官兵是在河岸设的伏。线人摸准了他醉酒回巢的时辰,一伙人从芦苇丛里猛扑出来。张掌华反应极快,翻身扎进河里就要泅水,几根挠钩同时甩过去,铁钩咬住小腿,硬把他从水里倒拖上岸。
湿淋淋的衣裳贴着身子,怀里还揣着刚从教民家抢来的一包碎银子。过堂只是个过场,案卷摊开,人证物证摆满一桌子,桩桩件件都带着血腥气。判词下来:站笼示众。
行刑那两天,围观的百姓把半条街堵死,有人嗑着瓜子叫好,有人远远朝他吐唾沫。刽子手守着沙漏,时辰一到,铁钩伸进笼底,熟练地抽走一块砖。头一天抽掉两块,他脚尖勉强沾地,还能呼哧呼哧喘气。

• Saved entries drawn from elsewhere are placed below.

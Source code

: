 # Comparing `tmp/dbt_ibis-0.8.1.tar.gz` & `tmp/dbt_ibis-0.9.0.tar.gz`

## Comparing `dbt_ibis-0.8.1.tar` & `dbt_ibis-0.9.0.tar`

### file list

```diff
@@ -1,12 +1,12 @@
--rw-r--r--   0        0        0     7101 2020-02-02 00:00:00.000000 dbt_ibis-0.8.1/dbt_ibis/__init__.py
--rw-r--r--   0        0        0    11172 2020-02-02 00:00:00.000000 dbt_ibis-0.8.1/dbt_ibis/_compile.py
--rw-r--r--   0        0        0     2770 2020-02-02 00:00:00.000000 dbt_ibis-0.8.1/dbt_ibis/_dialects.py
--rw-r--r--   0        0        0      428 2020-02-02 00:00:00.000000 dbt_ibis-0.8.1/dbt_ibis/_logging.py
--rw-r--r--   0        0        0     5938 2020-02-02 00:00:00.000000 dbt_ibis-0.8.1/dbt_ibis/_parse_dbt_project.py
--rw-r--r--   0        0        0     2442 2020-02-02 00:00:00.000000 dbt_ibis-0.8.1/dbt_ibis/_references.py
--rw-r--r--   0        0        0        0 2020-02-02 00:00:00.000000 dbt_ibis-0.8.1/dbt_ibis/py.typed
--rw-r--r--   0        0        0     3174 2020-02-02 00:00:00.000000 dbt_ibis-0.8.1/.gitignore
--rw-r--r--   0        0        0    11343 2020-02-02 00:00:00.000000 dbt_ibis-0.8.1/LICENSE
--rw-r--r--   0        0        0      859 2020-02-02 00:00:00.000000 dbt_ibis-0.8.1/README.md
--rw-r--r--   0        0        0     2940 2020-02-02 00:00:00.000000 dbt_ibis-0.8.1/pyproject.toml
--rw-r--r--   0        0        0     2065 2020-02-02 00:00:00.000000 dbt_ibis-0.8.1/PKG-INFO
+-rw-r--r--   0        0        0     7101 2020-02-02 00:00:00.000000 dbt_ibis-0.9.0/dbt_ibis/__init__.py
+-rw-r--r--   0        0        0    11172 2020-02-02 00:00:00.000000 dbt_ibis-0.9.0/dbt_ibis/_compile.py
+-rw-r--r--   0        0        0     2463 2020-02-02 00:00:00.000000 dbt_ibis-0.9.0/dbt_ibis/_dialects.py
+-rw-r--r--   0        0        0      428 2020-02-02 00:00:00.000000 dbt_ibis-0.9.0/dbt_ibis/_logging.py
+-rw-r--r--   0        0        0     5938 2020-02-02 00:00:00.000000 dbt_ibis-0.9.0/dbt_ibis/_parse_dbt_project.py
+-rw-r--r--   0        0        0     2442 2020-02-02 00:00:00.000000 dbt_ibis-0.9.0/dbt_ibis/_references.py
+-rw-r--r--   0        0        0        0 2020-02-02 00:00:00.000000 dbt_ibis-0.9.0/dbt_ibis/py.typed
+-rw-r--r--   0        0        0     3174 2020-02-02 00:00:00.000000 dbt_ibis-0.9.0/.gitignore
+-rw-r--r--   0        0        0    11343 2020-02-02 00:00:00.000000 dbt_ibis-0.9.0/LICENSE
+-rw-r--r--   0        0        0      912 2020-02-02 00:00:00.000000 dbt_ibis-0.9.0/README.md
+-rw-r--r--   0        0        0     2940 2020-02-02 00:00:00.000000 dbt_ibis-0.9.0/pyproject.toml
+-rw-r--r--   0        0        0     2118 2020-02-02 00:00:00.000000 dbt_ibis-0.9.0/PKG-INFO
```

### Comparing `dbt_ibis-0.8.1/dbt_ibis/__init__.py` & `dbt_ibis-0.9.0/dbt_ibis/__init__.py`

第二天砖全空了,身子悬着,脖颈上木枷勒出一道深紫色的血槽,眼珠渐渐外凸,舌头挤出了唇边。他拼命扭过头去,不知是熬不住疼,还是受不了满街直勾勾的眼。
利卡尔顿的照片后来登在美国《莱斯里周报》和英国《伦敦画报》上,西方人对着这张垂死的东方面孔指指点点,把它当作清朝司法野蛮的铁证。
1907年,法国一家画报还照此绘成头版漫画,把张掌华画成青面獠牙的恶鬼,借此渲染所谓“黄祸”的狰狞。
可他们不大提的是,那一年联军在天津街头处决拳民,同样把砍下的人头成排挂上城楼,风吹日晒,臭气熏得半座城掩鼻。屈辱和残酷从来不是独门的买卖,只是每个枪口和木笼都只对准自己想照见的那一边。
庚子年最后定格在一纸《辛丑条约》上,赔款四亿五千万两白银,天津城墙被强令拆光。张掌华命丧站笼之后不过数月,那些曾挤在刑场边看热闹的天津百姓,又看见联军士兵在废墟上列队升旗。
而利卡尔顿留下的那张底片,钻进档案袋里沉沉睡去,化作1900年秋天一个运河大盗、一具木笼和满街麻木目光的最后切片。